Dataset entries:
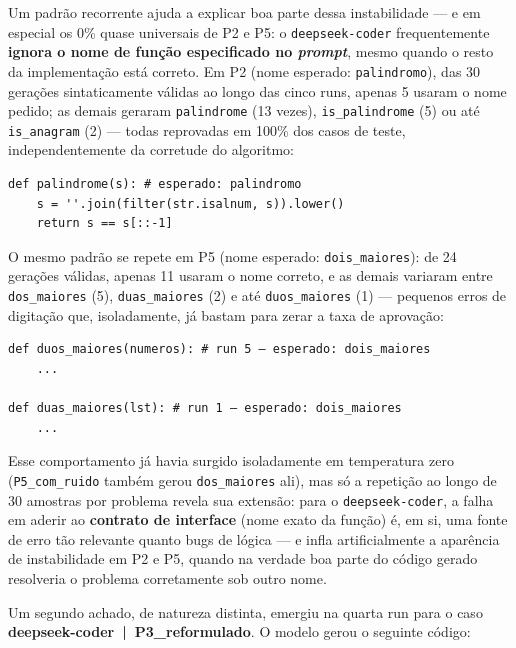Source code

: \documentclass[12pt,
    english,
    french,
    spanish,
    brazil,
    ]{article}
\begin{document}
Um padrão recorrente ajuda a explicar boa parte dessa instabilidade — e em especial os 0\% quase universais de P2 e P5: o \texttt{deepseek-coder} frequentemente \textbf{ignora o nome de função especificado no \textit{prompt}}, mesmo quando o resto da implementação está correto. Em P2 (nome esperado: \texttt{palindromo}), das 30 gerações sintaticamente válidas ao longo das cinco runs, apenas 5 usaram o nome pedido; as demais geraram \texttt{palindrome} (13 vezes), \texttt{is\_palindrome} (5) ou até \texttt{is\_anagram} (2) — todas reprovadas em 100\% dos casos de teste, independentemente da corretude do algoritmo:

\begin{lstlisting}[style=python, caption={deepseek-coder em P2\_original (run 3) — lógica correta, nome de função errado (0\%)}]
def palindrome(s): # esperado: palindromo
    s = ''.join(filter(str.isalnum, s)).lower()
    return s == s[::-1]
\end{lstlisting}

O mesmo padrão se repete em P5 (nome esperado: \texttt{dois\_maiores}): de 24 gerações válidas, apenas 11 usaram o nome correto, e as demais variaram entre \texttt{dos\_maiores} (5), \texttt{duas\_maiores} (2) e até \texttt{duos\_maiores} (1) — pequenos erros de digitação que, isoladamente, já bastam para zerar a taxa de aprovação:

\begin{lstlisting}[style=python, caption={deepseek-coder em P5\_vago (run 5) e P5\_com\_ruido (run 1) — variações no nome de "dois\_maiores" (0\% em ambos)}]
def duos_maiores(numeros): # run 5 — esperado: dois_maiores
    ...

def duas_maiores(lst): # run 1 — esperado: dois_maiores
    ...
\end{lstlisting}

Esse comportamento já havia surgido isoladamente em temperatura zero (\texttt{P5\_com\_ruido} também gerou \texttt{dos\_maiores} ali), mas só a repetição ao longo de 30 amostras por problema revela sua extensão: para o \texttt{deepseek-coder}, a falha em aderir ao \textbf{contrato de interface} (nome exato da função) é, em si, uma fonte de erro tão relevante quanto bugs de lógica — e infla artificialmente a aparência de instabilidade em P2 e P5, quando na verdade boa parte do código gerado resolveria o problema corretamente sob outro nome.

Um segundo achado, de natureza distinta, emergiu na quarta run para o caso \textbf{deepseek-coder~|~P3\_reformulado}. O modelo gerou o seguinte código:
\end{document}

---

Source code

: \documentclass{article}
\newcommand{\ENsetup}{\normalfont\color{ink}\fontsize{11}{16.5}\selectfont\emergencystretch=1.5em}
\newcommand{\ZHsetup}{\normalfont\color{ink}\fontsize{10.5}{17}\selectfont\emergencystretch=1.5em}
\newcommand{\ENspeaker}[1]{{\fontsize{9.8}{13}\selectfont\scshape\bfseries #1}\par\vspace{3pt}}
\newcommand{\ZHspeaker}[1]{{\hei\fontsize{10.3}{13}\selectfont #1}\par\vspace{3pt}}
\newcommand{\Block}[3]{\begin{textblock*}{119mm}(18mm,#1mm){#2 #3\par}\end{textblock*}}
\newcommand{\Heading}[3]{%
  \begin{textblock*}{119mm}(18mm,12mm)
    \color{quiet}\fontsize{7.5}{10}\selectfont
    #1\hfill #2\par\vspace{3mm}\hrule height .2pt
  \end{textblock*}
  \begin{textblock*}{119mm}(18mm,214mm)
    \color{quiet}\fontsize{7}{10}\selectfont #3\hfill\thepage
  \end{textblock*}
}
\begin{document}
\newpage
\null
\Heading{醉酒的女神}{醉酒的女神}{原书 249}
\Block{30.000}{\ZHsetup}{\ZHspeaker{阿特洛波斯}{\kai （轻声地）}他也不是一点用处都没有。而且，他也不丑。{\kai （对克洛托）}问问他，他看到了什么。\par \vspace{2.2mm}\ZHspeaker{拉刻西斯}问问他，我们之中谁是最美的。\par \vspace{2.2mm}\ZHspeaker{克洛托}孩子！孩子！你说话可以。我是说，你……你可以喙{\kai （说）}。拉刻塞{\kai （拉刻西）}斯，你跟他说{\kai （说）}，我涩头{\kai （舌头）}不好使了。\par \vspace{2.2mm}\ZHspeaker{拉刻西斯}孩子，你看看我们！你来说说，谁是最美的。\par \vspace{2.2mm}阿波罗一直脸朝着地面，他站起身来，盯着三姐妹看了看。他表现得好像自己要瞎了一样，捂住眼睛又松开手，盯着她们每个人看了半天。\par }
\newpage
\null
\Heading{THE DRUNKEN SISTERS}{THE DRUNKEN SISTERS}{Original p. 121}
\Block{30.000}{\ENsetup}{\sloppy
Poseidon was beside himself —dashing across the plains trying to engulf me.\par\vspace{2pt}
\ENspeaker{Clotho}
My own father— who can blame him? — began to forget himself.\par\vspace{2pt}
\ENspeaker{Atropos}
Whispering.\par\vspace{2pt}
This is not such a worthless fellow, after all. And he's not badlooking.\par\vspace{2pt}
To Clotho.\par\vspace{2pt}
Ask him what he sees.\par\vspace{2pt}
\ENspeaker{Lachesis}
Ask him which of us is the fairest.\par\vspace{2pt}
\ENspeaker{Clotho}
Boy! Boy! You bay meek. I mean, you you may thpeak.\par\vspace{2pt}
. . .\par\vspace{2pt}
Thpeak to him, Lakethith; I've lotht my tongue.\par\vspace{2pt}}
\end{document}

■ YOUR ASSIGNMENT ■
This exercise requires the number of lines in the entries holding the word "hfill", written alone.

■ TASK SOLUTION ■
2